Nell sud della Tunisia, a dispetto dell’apparente fissità di zone desertiche, accadono molte cose. Ci sono i migranti fuggiti a piedi dalla Libia, portati qui da mezzi e ragioni non per tutti/e uguali, accomunati però dal fatto di non aver mai considerato la Tunisia come una meta. Può invece ben essere una tappa, e i migranti sub sahariani in nord Africa hanno una concezione del “viaggio” che non può che essere per tappe. Alcune durano pochi giorni, alcune settimane o mesi, alcune anni. Una tappa è una sosta, e una sosta di solito è un momento di “ricognizione”. Ci si ferma per provvedersi di quel che serve ad andare avanti; quasi sempre soldi, e strategie. Dunque ci si ferma per lavorare, e per guardare attentamente la scacchiera sì da comprendere quale dovrà o potrà essere la prossima mossa, possibilmente la migliore. L’obiettivo è l’Europa, sempre, per quanto io lo comprenda ma non sappia accettarlo. La “preminenza europea” che da Voltaire al primo dopoguerra ha dominato la storiografia, superata dalla successiva era atlantica e ormai riconosciuta a livello accademico come una “mistica dell’europeismo/eurocentrismo”, viene reiterata rispetto all’Africa anche e proprio grazie a questa corsa disperata e mortale che gli africani sono disposti a correre per raggiungerla, morendo per davvero verso un eldorado finto.

Questo mi fa spesso anche pensare che le posizioni tendenzialmente anticapitaliste assunte da chi rifiuta l’idea di una globalizzazione che è in primis globalizzazione dello sfruttamento, una globalizzazione che riconosce libertà di circolazione solo a merci e capitali e non ancora alle persone, probabilmente collimerebbero ben poco con quelle di chi non vede l’ora di avere accesso ai “nostri” sistemi di indebitamento, a quei beni e servizi che creano ben altre e rovinose schiavitù, meno esplicite forse, ma che pure producono dolore e si incidono indelebili sulle vite e i corpi delle persone. Così le posizioni anticapitaliste assunte da chi vorrebbe un’economia emancipata dai sistemi di discriminazione e aggressione, e che in parte accomunano la compagine di chi ha fatto propria la lotta dei migranti per il diritto alla libera circolazione, e per il disconoscimento di quel vecchio principio ottocentesco di matrice nazionalista dello “Stato come destino”, rischiano di stravolgere il significato e le intenzioni dell’agire dei migranti.
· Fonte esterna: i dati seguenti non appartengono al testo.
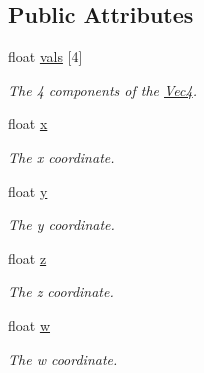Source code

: \subsection*{Public Attributes}
\begin{DoxyCompactItemize}
\item 
float \hyperlink{structgfxmath_1_1_vec4_aa668d284af0138ed1d09663fb0bd3d6f}{vals} \mbox{[}4\mbox{]}
\begin{DoxyCompactList}\small\item\em The 4 components of the \hyperlink{structgfxmath_1_1_vec4}{Vec4}. \end{DoxyCompactList}\item 
float \hyperlink{structgfxmath_1_1_vec4_a273598aff75406f0e7a47121b8b06037}{x}
\begin{DoxyCompactList}\small\item\em The x coordinate. \end{DoxyCompactList}\item 
float \hyperlink{structgfxmath_1_1_vec4_a95e0ca27d66d7e0223606c20d326b595}{y}
\begin{DoxyCompactList}\small\item\em The y coordinate. \end{DoxyCompactList}\item 
float \hyperlink{structgfxmath_1_1_vec4_acd626b757468a5ea39f98812a36c4419}{z}
\begin{DoxyCompactList}\small\item\em The z coordinate. \end{DoxyCompactList}\item 
float \hyperlink{structgfxmath_1_1_vec4_adf2769a47b464dfee8d04e191f21701e}{w}
\begin{DoxyCompactList}\small\item\em The w coordinate. \end{DoxyCompactList}\end{DoxyCompactItemize}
Ma forse non si può discutere di critica ai sistemi di sviluppo con chi, da sempre tacciato di sottosviluppo, vede in ogni manifestazione nord-occidentale di “sistema sociale” solo l’idillio della capillarità dei servizi e del benessere diffuso, e lo traduce abbastanza impropriamente, o forse solo un po’ superficialmente, con: ricchezza. L’Europa come spazio geografico, pur con tutti i suoi lati oscuri, i suoi “sgambetti”, il suo egocentrismo altezzoso e snobista, è l’obbiettivo del corpo fisico dei migranti solo nella misura in cui immaginano che quella “ricchezza” sia di ciascuno, e una volta arrivati anche la loro. Quello snobismo per cui condanna a morte ma poi, se vuole, concede la grazia. Per cui non concede i visti, ma poi se vuole, invia soccorsi a chi per non averli ottenuti è partito e si è perso tra le dune di sabbia o tra le onde del mare. Quel ributtante esercizio di supremazia per cui si producono tragedie e le si osserva compiersi su territori mediatici e virtuali in cui alle vite è riconosciuto il solo valore di “pretestuoso argomento”; del pettegolezzo e del battibecco, della propaganda, dell’indottrinamento.
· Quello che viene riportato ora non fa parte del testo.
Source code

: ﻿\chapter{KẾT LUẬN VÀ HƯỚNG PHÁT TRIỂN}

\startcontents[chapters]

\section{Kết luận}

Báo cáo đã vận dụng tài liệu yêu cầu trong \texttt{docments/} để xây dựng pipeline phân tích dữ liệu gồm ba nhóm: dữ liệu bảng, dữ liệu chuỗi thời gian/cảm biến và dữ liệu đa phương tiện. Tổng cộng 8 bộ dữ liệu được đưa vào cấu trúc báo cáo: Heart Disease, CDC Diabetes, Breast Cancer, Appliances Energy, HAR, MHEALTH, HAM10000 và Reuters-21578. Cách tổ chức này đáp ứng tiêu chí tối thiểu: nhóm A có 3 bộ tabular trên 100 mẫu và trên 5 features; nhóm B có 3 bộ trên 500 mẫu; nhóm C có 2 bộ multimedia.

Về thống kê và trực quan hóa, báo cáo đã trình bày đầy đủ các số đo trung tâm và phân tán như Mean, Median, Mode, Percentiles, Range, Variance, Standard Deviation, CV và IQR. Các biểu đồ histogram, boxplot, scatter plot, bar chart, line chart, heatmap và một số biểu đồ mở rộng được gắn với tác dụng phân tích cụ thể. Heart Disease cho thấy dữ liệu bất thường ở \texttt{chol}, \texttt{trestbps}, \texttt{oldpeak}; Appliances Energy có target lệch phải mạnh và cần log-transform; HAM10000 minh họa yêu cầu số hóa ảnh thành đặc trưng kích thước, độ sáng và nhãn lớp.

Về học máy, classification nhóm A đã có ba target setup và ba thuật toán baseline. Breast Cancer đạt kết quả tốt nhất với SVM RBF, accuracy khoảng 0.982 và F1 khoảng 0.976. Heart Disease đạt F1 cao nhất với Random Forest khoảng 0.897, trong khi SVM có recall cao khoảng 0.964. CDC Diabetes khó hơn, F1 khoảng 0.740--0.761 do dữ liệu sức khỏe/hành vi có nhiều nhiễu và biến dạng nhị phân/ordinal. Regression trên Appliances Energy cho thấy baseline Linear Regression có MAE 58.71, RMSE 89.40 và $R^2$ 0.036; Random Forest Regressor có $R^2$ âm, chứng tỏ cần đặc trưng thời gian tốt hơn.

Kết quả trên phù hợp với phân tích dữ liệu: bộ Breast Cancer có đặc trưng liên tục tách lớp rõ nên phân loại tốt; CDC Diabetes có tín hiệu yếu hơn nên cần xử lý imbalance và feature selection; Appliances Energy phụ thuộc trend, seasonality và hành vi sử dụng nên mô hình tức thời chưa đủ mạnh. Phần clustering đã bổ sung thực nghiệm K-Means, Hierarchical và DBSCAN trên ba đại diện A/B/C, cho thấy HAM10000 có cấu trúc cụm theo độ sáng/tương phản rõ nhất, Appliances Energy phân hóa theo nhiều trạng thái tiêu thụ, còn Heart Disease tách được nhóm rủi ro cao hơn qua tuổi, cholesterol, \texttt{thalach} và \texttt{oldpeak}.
Sono partita dall’Italia con le orecchie piene delle fandonie di Salvini, che dalle bassezze del suo sproloquiare, attrae sul fondo, nella melmosa posa di detriti di dibattiti veri, anche chi lo contesta e pensa, sicuramente in buona fede, di voler solo rispondere a tono.

I migranti sono stati per anni in Italia una presenza a metà. Esistenze fantasmatiche, emarginate e marginalizzate, disconosciute. La negazione a norma di legge della legalizzazione del loro soggiorno li ha resi tutti/e personaggi pirandelliani, e di fatto, la maggioranza delle persone non li ha mai più di tanto considerati, né nel bene né nel male e anzi, al di là del bene e del male li ha sapientemente ignorati, contribuendo a quell’invisibilizzazione che è poi diventata, nelle interpretazioni, una scelta e una colpa: quella di esistere in maniera “carbonara”, sicuramente per finalità sovversive, magari per l’apocalittica sostituzione etnica! Ad oggi invece sono l’oggetto del contendere, non i soggetti mortalmente colpiti dagli errori delle politiche delle potenze economiche. Oggetto del contendimento nemmeno di una ragione, ma di una vittoria, e forse in prima istanza solo e miseramente elettorale.
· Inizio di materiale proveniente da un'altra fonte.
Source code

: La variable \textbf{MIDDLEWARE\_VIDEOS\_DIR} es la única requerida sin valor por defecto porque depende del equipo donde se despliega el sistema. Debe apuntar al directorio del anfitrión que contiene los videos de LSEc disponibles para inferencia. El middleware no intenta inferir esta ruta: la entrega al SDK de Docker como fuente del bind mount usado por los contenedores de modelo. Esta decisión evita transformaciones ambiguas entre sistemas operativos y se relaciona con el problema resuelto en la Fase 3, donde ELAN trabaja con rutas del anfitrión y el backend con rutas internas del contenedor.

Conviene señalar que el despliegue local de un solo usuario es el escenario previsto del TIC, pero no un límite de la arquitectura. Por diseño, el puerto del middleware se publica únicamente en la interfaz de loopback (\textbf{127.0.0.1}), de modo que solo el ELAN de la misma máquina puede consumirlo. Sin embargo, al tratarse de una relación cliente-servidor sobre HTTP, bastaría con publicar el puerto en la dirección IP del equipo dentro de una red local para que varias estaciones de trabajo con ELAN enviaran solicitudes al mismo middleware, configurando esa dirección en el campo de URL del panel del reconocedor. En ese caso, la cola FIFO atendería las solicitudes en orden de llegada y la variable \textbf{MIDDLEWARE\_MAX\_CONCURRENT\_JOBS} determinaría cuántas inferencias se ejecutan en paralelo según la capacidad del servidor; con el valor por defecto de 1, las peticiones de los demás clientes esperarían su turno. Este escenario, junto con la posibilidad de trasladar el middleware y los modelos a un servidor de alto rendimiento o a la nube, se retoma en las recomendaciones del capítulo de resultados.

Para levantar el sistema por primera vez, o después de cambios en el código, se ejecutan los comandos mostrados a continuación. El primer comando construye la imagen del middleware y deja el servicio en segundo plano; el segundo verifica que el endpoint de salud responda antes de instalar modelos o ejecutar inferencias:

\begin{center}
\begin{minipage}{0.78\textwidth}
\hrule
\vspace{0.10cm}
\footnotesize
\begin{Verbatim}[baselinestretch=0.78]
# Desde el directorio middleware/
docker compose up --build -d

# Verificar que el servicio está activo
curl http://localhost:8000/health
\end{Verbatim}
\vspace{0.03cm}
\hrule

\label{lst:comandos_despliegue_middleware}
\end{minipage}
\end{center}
I migranti sono il focus di Salvini, e anche le numerose e differenti parti di società civile in vario modo colpite dal suo repressivo autoritarismo, sono a ben guardare quelle che ai migranti hanno dato dall’amicizia e la solidarietà di principio, al supporto pratico ed effettivo. Che si tratti di ONG o centri sociali, professori o intellettuali, chiunque in qualunque forma si sia espresso in favore dei diritti di questa compagine di ultimi, ha guadagnato la sua antipatia. In maniera uguale e contraria, chi quell’antipatia la cercava, ha saputo dov’è che fosse garantito trovarla, e mezza Italia, quella dei numerosi astensionisti dal credo vario e quella dei voti sparpagliati a sinistra, col suo sguardo moderato ha visto nella causa dei migranti una radicale attestazione identitaria di antisalvinismo, antifascismo, antirazzismo, cosmopolitismo e progressismo. Ha sostenuto Carola e Mediterranea superando con le raccolte il milione di euro, contribuendo di fatto ad eleggere il mare ad unico e solo spazio di azione partecipata -o illusa d’esser tale- e riflessione accessibile.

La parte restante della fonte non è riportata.